I believe the escalation attacks and especially the race attack is both novel and fascinating, but the UV bitflipping attack for STM32 specifically has been known for quite some time - see for example this 2015 StackOverflow comment: https://electronics.stackexchange.com/a/198395
Bunnie Huang made a nice post describing the UV process for a different micro: https://www.bunniestudios.com/blog/?page_id=40
With the ARMs I use, once you enable code protect, the entire JTAG/SWD interface goes dead. Only a hardware erase triggered by a auxiliary pin can clear it and re-enable the interface. And its not just reduced functionality, its complete disabling of the debug interface that occurs.
But this protection is meaningless if "code protect" is a single bit flip that can be downgraded with a clever mask and UV light.
This is pretty cool. I expect to see many proprietary firmware for many projects released on github soon.
Besides the copyright issue limiting the lifespan on GitHub specifically, I expect this attack to be undertaken mostly by highly resourced organizations in pursuit of competitive intelligence, not hobbyists in pursuit of dumping flashes to the Internet. This approach is not particularly novel - see for example the exact description of this attack in this 2015 StackOverflow comment: https://electronics.stackexchange.com/a/198395
Eh, it still requires to de-encapsulate the controller, make a mask and expose the controller to UV light, it's not a super easy process.

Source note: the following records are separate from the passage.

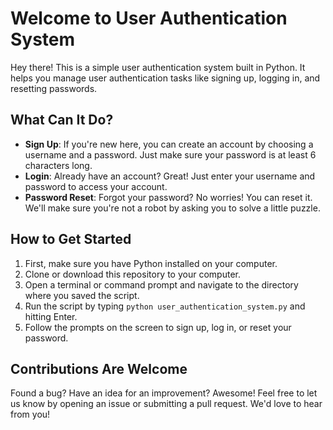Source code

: # Welcome to User Authentication System

Hey there! This is a simple user authentication system built in Python. It helps you manage user authentication tasks like signing up, logging in, and resetting passwords.

## What Can It Do?

- **Sign Up**: If you're new here, you can create an account by choosing a username and a password. Just make sure your password is at least 6 characters long.
- **Login**: Already have an account? Great! Just enter your username and password to access your account.
- **Password Reset**: Forgot your password? No worries! You can reset it. We'll make sure you're not a robot by asking you to solve a little puzzle.

## How to Get Started

1. First, make sure you have Python installed on your computer.
2. Clone or download this repository to your computer.
3. Open a terminal or command prompt and navigate to the directory where you saved the script.
4. Run the script by typing `python user_authentication_system.py` and hitting Enter.
5. Follow the prompts on the screen to sign up, log in, or reset your password.

## Contributions Are Welcome

Found a bug? Have an idea for an improvement? Awesome! Feel free to let us know by opening an issue or submitting a pull request. We'd love to hear from you!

I know someone who's able to reliably perform the deprotection attack in their home lab. It takes some practice, but it's well within reach for an attacker with even modest resources.
And said github repos immediately DMCAed and if the companies vengeful enough, subpoenas issued to hunt down the uploader.
It's fairly easy to just ignore dcma requests on private systems though. You throw the letter in the garbage.
You are aware that in this case you become legally vulnerable to lawsuits from the issuing party, yes?
(Or if not in the US, there is plenty similar laws around, the EU makes you legally touchable the moment you are aware that it's a copyright violation and don't react ASAP for example)
Yes I am aware, but I am also not concerned. Honestly I can't count how many notices I've received over the last 22 years. Sometimes legitimate and sometimes not. They all go straight into the garbage. I received one when I was out of town and there was no possibility someone else was using my internet connection.
It's not good advice to give others either way even if you got lucky. Or rather, it's not good advice specifically because you got lucky. Consumer ISPs are very quick to shut down your entire connection if you get too bothersome with DMCA requests incoming.